**Exercise details:**
The answer must reproduce the listing exactly, with every picture left out.

**Entries provided:**
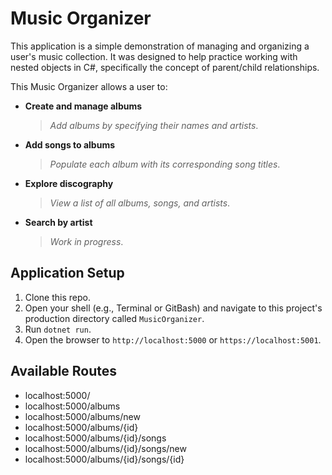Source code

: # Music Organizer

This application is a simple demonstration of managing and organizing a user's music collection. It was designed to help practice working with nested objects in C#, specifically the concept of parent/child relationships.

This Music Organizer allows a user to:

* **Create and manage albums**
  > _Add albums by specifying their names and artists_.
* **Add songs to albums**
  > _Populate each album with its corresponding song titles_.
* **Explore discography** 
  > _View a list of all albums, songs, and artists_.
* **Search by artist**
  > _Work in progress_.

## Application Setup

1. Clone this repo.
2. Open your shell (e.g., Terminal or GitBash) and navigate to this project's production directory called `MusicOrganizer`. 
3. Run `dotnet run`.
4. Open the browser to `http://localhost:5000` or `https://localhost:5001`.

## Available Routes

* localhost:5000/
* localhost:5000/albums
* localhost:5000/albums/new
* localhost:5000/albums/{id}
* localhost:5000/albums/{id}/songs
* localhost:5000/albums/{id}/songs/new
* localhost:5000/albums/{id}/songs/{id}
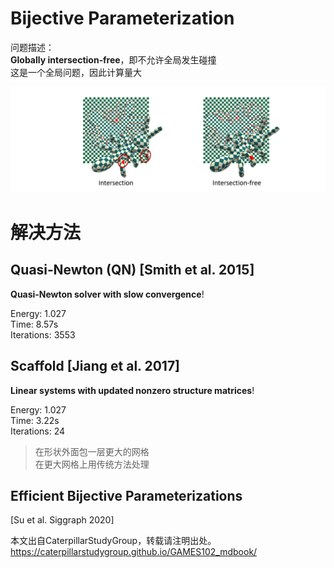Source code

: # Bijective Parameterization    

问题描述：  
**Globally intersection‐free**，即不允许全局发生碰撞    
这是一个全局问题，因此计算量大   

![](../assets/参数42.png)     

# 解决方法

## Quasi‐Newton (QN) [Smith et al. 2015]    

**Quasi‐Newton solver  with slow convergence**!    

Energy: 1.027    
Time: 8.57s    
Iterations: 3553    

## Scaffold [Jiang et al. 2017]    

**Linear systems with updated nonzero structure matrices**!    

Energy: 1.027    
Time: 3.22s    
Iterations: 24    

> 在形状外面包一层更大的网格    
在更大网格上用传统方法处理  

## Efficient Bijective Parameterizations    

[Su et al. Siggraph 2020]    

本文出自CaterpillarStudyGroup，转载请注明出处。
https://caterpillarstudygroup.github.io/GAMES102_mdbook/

**Final answer:**
Source code

: # Music Organizer

This application is a simple demonstration of managing and organizing a user's music collection. It was designed to help practice working with nested objects in C#, specifically the concept of parent/child relationships.

This Music Organizer allows a user to:

* **Create and manage albums**
  > _Add albums by specifying their names and artists_.
* **Add songs to albums**
  > _Populate each album with its corresponding song titles_.
* **Explore discography** 
  > _View a list of all albums, songs, and artists_.
* **Search by artist**
  > _Work in progress_.

## Application Setup

1. Clone this repo.
2. Open your shell (e.g., Terminal or GitBash) and navigate to this project's production directory called `MusicOrganizer`. 
3. Run `dotnet run`.
4. Open the browser to `http://localhost:5000` or `https://localhost:5001`.

## Available Routes

* localhost:5000/
* localhost:5000/albums
* localhost:5000/albums/new
* localhost:5000/albums/{id}
* localhost:5000/albums/{id}/songs
* localhost:5000/albums/{id}/songs/new
* localhost:5000/albums/{id}/songs/{id}
Source code

: # Bijective Parameterization    

问题描述：  
**Globally intersection‐free**，即不允许全局发生碰撞    
这是一个全局问题，因此计算量大   

![](../assets/参数42.png)     

# 解决方法

## Quasi‐Newton (QN) [Smith et al. 2015]    

**Quasi‐Newton solver  with slow convergence**!    

Energy: 1.027    
Time: 8.57s    
Iterations: 3553    

## Scaffold [Jiang et al. 2017]    

**Linear systems with updated nonzero structure matrices**!    

Energy: 1.027    
Time: 3.22s    
Iterations: 24    

> 在形状外面包一层更大的网格    
在更大网格上用传统方法处理  

## Efficient Bijective Parameterizations    

[Su et al. Siggraph 2020]    

本文出自CaterpillarStudyGroup，转载请注明出处。
https://caterpillarstudygroup.github.io/GAMES102_mdbook/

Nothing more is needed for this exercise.